SÁENZ, Roberto. 2024. El marxismo y la transición al socialismo. Buenos Aires: Ediciones Izquierda Web.

TROTSKY, León. La Revolución Traicionada. Fundación Federico Engels: Madrid, 2001.

[1] Esto es lo que ocurre con Anne Applebaum y Sheila Fitzpatrick, dos renombradas investigadoras sobre el estalinismo. Ambas historiadoras identifican una supuesta “continuidad” entre Lenin y Stalin. Así, bajo este enfoque, el terror burocrático de los años treinta es interpretado como una consecuencia directa de la revolución bolchevique. Fitzpatrick, por ejemplo, caracteriza que la revolución rusa fue un golpe de Estado y retrata a Lenin como un ser sediento de hacerse con el poder (ver  “El equipo de Stalin”: un enfoque novedoso para validar conclusiones liberales). Por otra parte, las investigaciones de estas historiadoras contienen datos históricos que aportan muchísimo para hacer un balance estratégico de la contrarrevolución estalinista.

[2] Al respecto, es útil recordar el debate de Lenin con el izquierdismo sobre la vigencia de la democracia burguesa, en el cual señaló que, si bien desde la perspectiva histórica había sido superada por la experiencia de la democracia obrera en los Soviets, no sucedía lo mismo con respecto al tiempo de la política, pues aún era vigente para la enorme mayoría de la clase obrera mundial y, por tanto, era necesario que las organizaciones revolucionarias no asumieran una posición anti-electoral sectaria e infantil.

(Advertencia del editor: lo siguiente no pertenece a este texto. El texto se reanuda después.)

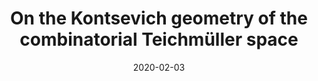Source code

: ---
title: "On the Kontsevich geometry of the combinatorial Teichmüller space"
collection: talks
category: conferences
event: "Topological and Geometric recursion workshop"
venue: "IMSA, US"
date: 2020-02-03
video: "https://www.youtube.com/watch?v=AROUeiKNFAk"
---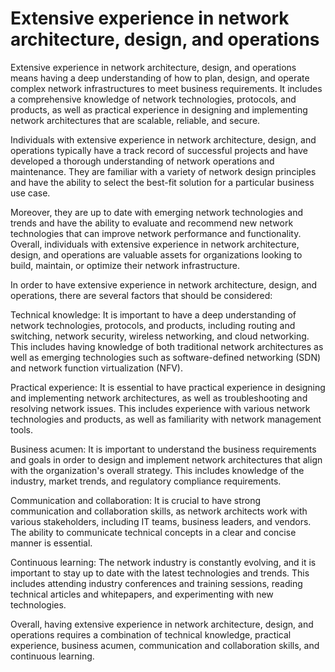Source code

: # Extensive experience in network architecture, design, and operations

Extensive experience in network architecture, design, and operations means having a deep understanding of how to plan, design, and operate complex network infrastructures to meet business requirements. It includes a comprehensive knowledge of network technologies, protocols, and products, as well as practical experience in designing and implementing network architectures that are scalable, reliable, and secure.

Individuals with extensive experience in network architecture, design, and operations typically have a track record of successful projects and have developed a thorough understanding of network operations and maintenance. They are familiar with a variety of network design principles and have the ability to select the best-fit solution for a particular business use case.

Moreover, they are up to date with emerging network technologies and trends and have the ability to evaluate and recommend new network technologies that can improve network performance and functionality. Overall, individuals with extensive experience in network architecture, design, and operations are valuable assets for organizations looking to build, maintain, or optimize their network infrastructure.

In order to have extensive experience in network architecture, design, and operations, there are several factors that should be considered:

Technical knowledge: It is important to have a deep understanding of network technologies, protocols, and products, including routing and switching, network security, wireless networking, and cloud networking. This includes having knowledge of both traditional network architectures as well as emerging technologies such as software-defined networking (SDN) and network function virtualization (NFV).

Practical experience: It is essential to have practical experience in designing and implementing network architectures, as well as troubleshooting and resolving network issues. This includes experience with various network technologies and products, as well as familiarity with network management tools.

Business acumen: It is important to understand the business requirements and goals in order to design and implement network architectures that align with the organization's overall strategy. This includes knowledge of the industry, market trends, and regulatory compliance requirements.

Communication and collaboration: It is crucial to have strong communication and collaboration skills, as network architects work with various stakeholders, including IT teams, business leaders, and vendors. The ability to communicate technical concepts in a clear and concise manner is essential.

Continuous learning: The network industry is constantly evolving, and it is important to stay up to date with the latest technologies and trends. This includes attending industry conferences and training sessions, reading technical articles and whitepapers, and experimenting with new technologies.

Overall, having extensive experience in network architecture, design, and operations requires a combination of technical knowledge, practical experience, business acumen, communication and collaboration skills, and continuous learning.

Esta dualidad –o desincronización- entre la temporalidad histórica y la política, nos parece útil para comprender la persistencia del estalinismo por siete décadas (si datamos su origen a mediados de los años veinte del siglo XX), un desarrollo contradictorio para un fenómeno sin viabilidad en la larga duración.

[3] La metodología que utilizamos fue realizar una primera discusión en subgrupos de cinco personas y, posteriormente, pasamos a realizar una plenaria con informes de una persona por cada subgrupo, abriendo la palabra para comentarios y aclaración de dudas a todas las personas participantes.

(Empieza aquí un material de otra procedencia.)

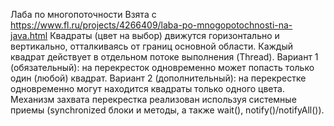 Лаба по многопоточности
Взята с https://www.fl.ru/projects/4266409/laba-po-mnogopotochnosti-na-java.html
Квадраты (цвет на выбор) движутся горизонтально и вертикально, отталкиваясь от границ основной области. Каждый квадрат действует в отдельном потоке выполнения (Thread).
Вариант 1 (обязательный): на перекресток одновременно может попасть
только один (любой) квадрат.
Вариант 2 (дополнительный): на перекрестке одновременно могут находится
квадраты только одного цвета.
Механизм захвата перекрестка реализован используя
системные приемы (synchronized блоки и методы, а также wait(),
notify()/notifyAll()).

[4] En nuestro caso utilizamos la edición publicada por Ediciones IzquierdaWeb, cuya numeración no coincide con la versión de Prometeo.

[5] Más adelante, en el capítulo 2, se problematiza la utilización del término “Estado Obrero”, en el cual no queda claro el papel de dominación de la clase obrera. Es decir, lo político se diluye en una denominación social abstracta. Por este motivo, Sáenz se decanta por la categoría de dictadura proletaria, la cual no deja dudas sobre el papel dirigente de la clase obrera, estableciendo un lazo directo entre las tareas, el sujeto social que las realiza y los métodos que utiliza para tal fin (¿el qué, el quién y el cómo?).

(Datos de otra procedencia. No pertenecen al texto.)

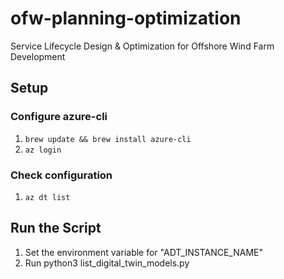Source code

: # ofw-planning-optimization
Service Lifecycle Design &amp; Optimization for Offshore Wind Farm Development


## Setup

### Configure azure-cli

1. `brew update && brew install azure-cli`
2. `az login`

### Check configuration

1. `az dt list`

## Run the Script

1. Set the environment variable for "ADT_INSTANCE_NAME"
2. Run python3 list_digital_twin_models.py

[6] Además, es absurdo para el caso de las corrientes trotskistas objetivistas, las cuales replican los criterios de Yevgueni Preobrazhenski, antiguo miembro de la Oposición de Izquierda que capituló tempranamente en 1928, deslumbrado por el giro ultraizquierdista de Stalin con la industrialización acelerada y la colectivización forzada, medidas que se llevaron a cabo con métodos anti-socialistas y que sirvieron para afianzar el poder burocrático. Rakovski, por el contrario, nunca renegó de sus posiciones previas ni cantó loas a la burocracia. Por este motivo, Trotsky afirmó que “Stalin consiguió a Rakovski con la colaboración de Hitler”, pues se sintió presionado a salir de la deportación para colaborar en la lucha contra el nazismo.

[7] Por motivos pedagógicos, optamos redactar esa frase de forma muy amplia o genérica. Desde un punto de vista más minucioso, podemos agregar que nuestra corriente aún considera a Cuba como un Estado burocrático, dado que no se restauró el capitalismo. Esto no se debe a algún tipo de “izquierdismo” de la burocracia castrista, sino que remite al peso político de la burguesía gusana en los Estados Unidos, un factor que obstaculiza su reabsorción. En todo caso, no hay ninguna transición al socialismo en la isla y, dado el deterioro/vaciamiento de las conquistas revolucionarias, no se puede descartar una restauración por la vía del colapso del régimen.